Start of Recorded information

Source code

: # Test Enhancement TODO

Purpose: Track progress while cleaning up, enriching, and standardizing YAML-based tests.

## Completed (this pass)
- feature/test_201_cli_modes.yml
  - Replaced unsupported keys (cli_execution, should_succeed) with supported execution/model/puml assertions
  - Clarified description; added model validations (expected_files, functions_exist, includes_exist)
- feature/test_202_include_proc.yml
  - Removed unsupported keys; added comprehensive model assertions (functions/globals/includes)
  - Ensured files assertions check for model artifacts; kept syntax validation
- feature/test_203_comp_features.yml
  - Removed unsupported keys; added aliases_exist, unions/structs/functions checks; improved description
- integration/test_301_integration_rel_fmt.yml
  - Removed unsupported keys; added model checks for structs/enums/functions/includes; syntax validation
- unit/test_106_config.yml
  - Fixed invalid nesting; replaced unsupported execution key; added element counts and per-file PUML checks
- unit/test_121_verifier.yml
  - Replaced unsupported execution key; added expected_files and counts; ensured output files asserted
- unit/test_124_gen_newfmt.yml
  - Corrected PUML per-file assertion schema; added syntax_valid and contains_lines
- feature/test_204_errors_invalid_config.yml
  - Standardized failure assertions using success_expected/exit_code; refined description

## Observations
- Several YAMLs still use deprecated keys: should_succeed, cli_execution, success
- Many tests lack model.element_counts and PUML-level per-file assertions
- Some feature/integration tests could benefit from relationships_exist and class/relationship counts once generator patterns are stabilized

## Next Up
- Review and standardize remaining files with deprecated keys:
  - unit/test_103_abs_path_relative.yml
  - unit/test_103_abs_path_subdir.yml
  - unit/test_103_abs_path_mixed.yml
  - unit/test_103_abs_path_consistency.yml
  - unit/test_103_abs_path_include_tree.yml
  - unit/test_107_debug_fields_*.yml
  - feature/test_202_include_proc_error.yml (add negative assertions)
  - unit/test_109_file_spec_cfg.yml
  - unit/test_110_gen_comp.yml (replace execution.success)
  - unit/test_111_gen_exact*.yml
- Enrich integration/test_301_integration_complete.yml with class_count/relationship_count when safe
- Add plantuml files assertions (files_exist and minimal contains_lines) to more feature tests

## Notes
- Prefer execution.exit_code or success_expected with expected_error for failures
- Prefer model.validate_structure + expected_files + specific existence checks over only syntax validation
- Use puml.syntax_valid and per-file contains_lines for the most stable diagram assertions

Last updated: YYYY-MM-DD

End of Recorded information
Start of Recorded information

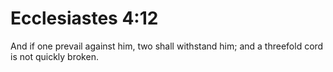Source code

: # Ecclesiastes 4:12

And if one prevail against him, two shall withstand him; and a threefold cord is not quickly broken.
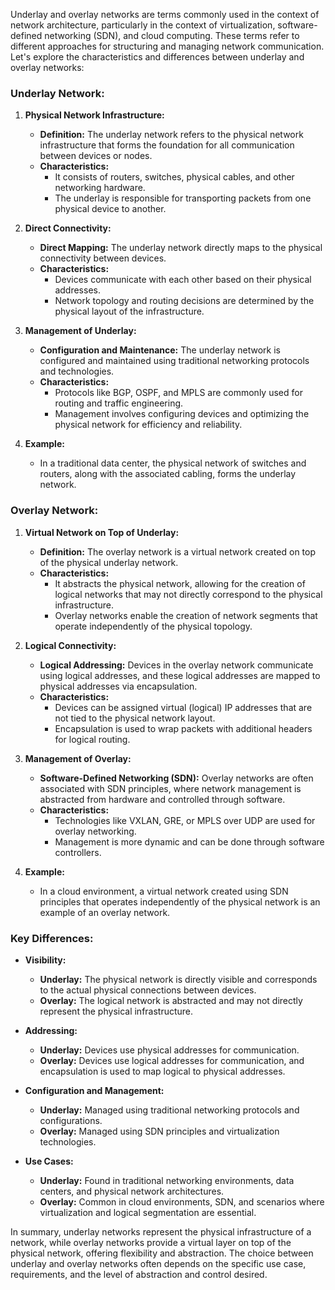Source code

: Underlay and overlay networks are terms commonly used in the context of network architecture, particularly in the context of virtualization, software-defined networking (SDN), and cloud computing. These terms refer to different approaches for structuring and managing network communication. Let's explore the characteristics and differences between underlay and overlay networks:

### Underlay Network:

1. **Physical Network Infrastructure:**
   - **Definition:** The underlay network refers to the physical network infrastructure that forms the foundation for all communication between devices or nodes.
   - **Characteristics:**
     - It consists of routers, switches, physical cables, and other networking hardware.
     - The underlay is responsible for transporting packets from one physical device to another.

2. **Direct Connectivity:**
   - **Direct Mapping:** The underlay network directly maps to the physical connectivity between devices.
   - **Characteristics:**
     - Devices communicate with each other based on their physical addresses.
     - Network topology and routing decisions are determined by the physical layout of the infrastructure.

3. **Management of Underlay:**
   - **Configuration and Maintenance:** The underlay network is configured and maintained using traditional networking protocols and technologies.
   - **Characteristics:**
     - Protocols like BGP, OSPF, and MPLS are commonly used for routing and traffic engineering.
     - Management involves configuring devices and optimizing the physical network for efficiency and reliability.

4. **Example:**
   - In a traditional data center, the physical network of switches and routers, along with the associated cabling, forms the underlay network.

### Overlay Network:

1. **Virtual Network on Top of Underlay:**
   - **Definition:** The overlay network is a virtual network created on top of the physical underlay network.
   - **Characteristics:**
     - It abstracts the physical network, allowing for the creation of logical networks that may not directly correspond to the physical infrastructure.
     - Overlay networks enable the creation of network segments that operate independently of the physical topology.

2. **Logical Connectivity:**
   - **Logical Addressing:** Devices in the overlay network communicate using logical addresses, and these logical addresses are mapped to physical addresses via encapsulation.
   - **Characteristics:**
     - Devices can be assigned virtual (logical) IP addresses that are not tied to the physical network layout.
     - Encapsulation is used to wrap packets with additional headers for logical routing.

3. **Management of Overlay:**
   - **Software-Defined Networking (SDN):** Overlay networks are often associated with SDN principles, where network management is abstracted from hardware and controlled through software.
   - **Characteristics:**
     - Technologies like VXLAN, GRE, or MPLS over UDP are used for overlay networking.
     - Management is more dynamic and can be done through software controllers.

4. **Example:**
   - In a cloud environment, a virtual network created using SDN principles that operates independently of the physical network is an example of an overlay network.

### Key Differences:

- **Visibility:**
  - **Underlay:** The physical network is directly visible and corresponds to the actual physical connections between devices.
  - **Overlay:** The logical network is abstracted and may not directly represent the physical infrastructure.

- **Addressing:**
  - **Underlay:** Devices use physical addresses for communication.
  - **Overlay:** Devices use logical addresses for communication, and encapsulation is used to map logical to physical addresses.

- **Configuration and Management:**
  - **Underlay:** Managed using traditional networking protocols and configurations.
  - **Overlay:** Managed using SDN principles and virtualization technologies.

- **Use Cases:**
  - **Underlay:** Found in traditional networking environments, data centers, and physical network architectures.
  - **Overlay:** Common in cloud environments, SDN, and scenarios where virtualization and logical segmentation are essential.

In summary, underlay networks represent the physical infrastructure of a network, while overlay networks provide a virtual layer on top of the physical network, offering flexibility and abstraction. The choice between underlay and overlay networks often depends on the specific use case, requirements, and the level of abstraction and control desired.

End of Recorded information
Start of Recorded information

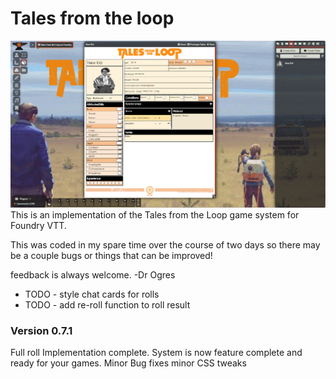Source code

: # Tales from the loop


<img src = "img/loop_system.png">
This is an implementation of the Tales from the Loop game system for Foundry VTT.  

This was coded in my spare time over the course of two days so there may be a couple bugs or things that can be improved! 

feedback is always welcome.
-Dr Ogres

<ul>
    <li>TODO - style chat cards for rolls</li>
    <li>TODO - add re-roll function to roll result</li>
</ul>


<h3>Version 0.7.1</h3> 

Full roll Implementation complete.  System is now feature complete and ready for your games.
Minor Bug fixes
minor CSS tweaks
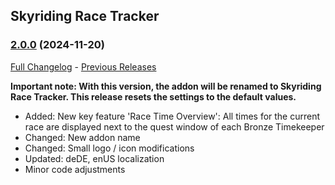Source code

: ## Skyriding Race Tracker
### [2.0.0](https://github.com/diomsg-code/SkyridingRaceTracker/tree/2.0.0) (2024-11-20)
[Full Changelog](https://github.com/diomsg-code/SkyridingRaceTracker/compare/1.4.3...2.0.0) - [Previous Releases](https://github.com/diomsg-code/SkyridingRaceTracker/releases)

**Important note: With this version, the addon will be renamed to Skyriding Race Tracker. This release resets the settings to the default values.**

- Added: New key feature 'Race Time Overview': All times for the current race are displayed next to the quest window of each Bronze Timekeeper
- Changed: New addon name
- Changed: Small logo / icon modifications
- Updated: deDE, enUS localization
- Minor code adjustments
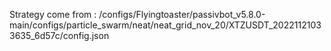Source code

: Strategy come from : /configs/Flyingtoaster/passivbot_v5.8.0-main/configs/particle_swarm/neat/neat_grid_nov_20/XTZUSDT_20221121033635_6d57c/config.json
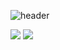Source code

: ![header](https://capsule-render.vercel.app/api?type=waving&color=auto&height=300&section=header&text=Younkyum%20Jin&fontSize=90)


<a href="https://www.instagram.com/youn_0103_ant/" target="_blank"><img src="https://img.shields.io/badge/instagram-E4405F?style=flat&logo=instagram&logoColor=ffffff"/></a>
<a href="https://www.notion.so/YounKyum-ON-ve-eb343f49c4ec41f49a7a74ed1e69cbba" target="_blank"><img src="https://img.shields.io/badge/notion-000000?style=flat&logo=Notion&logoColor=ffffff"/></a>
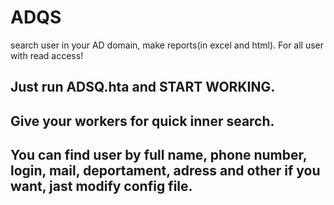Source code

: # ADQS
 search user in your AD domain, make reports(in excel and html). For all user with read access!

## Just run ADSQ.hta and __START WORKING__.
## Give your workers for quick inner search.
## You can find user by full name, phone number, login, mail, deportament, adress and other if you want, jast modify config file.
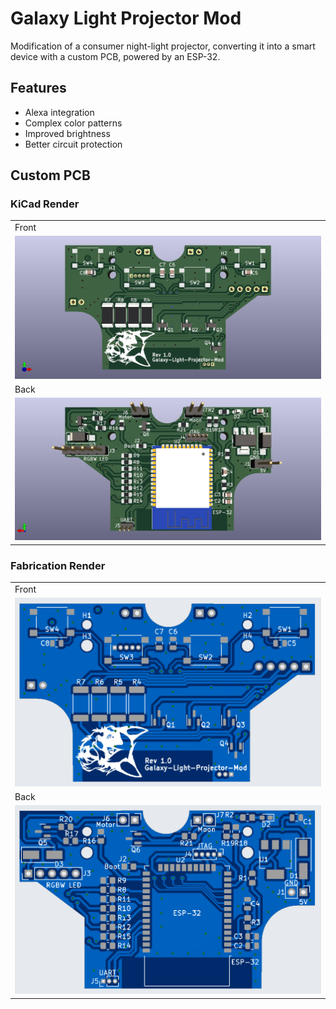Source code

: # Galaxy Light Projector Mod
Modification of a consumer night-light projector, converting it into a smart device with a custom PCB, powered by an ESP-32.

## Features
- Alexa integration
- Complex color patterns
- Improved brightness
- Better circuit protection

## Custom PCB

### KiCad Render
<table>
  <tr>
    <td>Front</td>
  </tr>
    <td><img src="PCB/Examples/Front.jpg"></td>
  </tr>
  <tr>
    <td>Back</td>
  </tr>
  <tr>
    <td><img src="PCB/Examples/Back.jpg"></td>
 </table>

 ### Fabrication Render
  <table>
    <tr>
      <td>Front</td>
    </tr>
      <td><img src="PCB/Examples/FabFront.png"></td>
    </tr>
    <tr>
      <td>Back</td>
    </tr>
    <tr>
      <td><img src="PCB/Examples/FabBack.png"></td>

End of Recorded information

-- Problem to solve --
Scan the entries above for the string "communicate" and copy each line containing it.

-- Result of the task --
     - Devices communicate with each other based on their physical addresses.
   - **Logical Addressing:** Devices in the overlay network communicate using logical addresses, and these logical addresses are mapped to physical addresses via encapsulation.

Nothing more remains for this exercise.